- [TASK BRIEF] Set the entries down once more, exactly as they are worded.
** Opening INFORMATION SUPPLIED block **
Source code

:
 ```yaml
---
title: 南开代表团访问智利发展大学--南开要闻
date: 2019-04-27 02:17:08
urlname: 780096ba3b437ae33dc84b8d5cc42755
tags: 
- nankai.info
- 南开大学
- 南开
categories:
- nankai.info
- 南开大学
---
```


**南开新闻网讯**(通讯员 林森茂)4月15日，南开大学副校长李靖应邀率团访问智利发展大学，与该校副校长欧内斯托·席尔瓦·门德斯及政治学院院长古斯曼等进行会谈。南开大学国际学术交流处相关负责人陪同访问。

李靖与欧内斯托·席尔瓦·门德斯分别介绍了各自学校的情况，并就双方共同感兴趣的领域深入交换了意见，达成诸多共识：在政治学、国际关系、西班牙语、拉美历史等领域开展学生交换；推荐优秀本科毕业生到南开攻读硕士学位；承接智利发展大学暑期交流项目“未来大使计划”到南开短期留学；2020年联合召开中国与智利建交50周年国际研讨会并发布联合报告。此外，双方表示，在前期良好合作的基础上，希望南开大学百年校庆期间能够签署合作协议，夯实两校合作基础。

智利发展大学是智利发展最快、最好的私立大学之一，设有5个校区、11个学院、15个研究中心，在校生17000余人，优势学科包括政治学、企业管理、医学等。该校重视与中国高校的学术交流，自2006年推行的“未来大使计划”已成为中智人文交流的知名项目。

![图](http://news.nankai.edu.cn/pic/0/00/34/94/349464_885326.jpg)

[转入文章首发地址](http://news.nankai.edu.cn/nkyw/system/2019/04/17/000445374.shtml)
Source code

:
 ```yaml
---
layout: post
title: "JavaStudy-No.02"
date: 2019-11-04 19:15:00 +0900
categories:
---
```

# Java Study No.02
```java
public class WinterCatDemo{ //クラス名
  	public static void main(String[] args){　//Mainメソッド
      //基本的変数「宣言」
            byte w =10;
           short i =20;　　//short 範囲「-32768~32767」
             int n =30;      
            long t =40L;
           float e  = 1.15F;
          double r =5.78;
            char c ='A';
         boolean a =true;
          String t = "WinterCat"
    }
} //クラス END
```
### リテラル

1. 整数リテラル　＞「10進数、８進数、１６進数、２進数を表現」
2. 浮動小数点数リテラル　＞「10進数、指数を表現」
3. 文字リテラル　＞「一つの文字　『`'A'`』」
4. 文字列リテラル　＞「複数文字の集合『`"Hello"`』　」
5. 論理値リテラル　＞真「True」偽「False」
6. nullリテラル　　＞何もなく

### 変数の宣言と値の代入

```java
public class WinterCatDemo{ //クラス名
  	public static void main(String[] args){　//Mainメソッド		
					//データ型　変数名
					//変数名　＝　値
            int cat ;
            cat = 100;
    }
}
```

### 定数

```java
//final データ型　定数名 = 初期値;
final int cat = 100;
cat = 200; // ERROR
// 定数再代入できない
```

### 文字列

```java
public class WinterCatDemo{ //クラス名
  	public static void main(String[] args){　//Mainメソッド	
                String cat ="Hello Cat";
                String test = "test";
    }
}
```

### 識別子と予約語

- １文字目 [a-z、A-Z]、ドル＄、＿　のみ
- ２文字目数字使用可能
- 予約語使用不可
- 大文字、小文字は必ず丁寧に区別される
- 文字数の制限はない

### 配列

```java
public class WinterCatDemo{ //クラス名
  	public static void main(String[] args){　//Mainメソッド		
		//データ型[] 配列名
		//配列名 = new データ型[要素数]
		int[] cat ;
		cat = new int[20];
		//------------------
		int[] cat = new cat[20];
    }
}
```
** Closing INFORMATION SUPPLIED block **
- [FINISHED EXERCISE]
Source code

:
 ```yaml
---
title: 南开代表团访问智利发展大学--南开要闻
date: 2019-04-27 02:17:08
urlname: 780096ba3b437ae33dc84b8d5cc42755
tags: 
- nankai.info
- 南开大学
- 南开
categories:
- nankai.info
- 南开大学
---
```


**南开新闻网讯**(通讯员 林森茂)4月15日，南开大学副校长李靖应邀率团访问智利发展大学，与该校副校长欧内斯托·席尔瓦·门德斯及政治学院院长古斯曼等进行会谈。南开大学国际学术交流处相关负责人陪同访问。

李靖与欧内斯托·席尔瓦·门德斯分别介绍了各自学校的情况，并就双方共同感兴趣的领域深入交换了意见，达成诸多共识：在政治学、国际关系、西班牙语、拉美历史等领域开展学生交换；推荐优秀本科毕业生到南开攻读硕士学位；承接智利发展大学暑期交流项目“未来大使计划”到南开短期留学；2020年联合召开中国与智利建交50周年国际研讨会并发布联合报告。此外，双方表示，在前期良好合作的基础上，希望南开大学百年校庆期间能够签署合作协议，夯实两校合作基础。

智利发展大学是智利发展最快、最好的私立大学之一，设有5个校区、11个学院、15个研究中心，在校生17000余人，优势学科包括政治学、企业管理、医学等。该校重视与中国高校的学术交流，自2006年推行的“未来大使计划”已成为中智人文交流的知名项目。

![图](http://news.nankai.edu.cn/pic/0/00/34/94/349464_885326.jpg)

[转入文章首发地址](http://news.nankai.edu.cn/nkyw/system/2019/04/17/000445374.shtml)
Source code

:
 ```yaml
---
layout: post
title: "JavaStudy-No.02"
date: 2019-11-04 19:15:00 +0900
categories:
---
```

# Java Study No.02
```java
public class WinterCatDemo{ //クラス名
  	public static void main(String[] args){　//Mainメソッド
      //基本的変数「宣言」
            byte w =10;
           short i =20;　　//short 範囲「-32768~32767」
             int n =30;      
            long t =40L;
           float e  = 1.15F;
          double r =5.78;
            char c ='A';
         boolean a =true;
          String t = "WinterCat"
    }
} //クラス END
```
### リテラル

1. 整数リテラル　＞「10進数、８進数、１６進数、２進数を表現」
2. 浮動小数点数リテラル　＞「10進数、指数を表現」
3. 文字リテラル　＞「一つの文字　『`'A'`』」
4. 文字列リテラル　＞「複数文字の集合『`"Hello"`』　」
5. 論理値リテラル　＞真「True」偽「False」
6. nullリテラル　　＞何もなく

### 変数の宣言と値の代入

```java
public class WinterCatDemo{ //クラス名
  	public static void main(String[] args){　//Mainメソッド		
					//データ型　変数名
					//変数名　＝　値
            int cat ;
            cat = 100;
    }
}
```

### 定数

```java
//final データ型　定数名 = 初期値;
final int cat = 100;
cat = 200; // ERROR
// 定数再代入できない
```

### 文字列

```java
public class WinterCatDemo{ //クラス名
  	public static void main(String[] args){　//Mainメソッド	
                String cat ="Hello Cat";
                String test = "test";
    }
}
```

### 識別子と予約語

- １文字目 [a-z、A-Z]、ドル＄、＿　のみ
- ２文字目数字使用可能
- 予約語使用不可
- 大文字、小文字は必ず丁寧に区別される
- 文字数の制限はない

### 配列

```java
public class WinterCatDemo{ //クラス名
  	public static void main(String[] args){　//Mainメソッド		
		//データ型[] 配列名
		//配列名 = new データ型[要素数]
		int[] cat ;
		cat = new int[20];
		//------------------
		int[] cat = new cat[20];
    }
}
```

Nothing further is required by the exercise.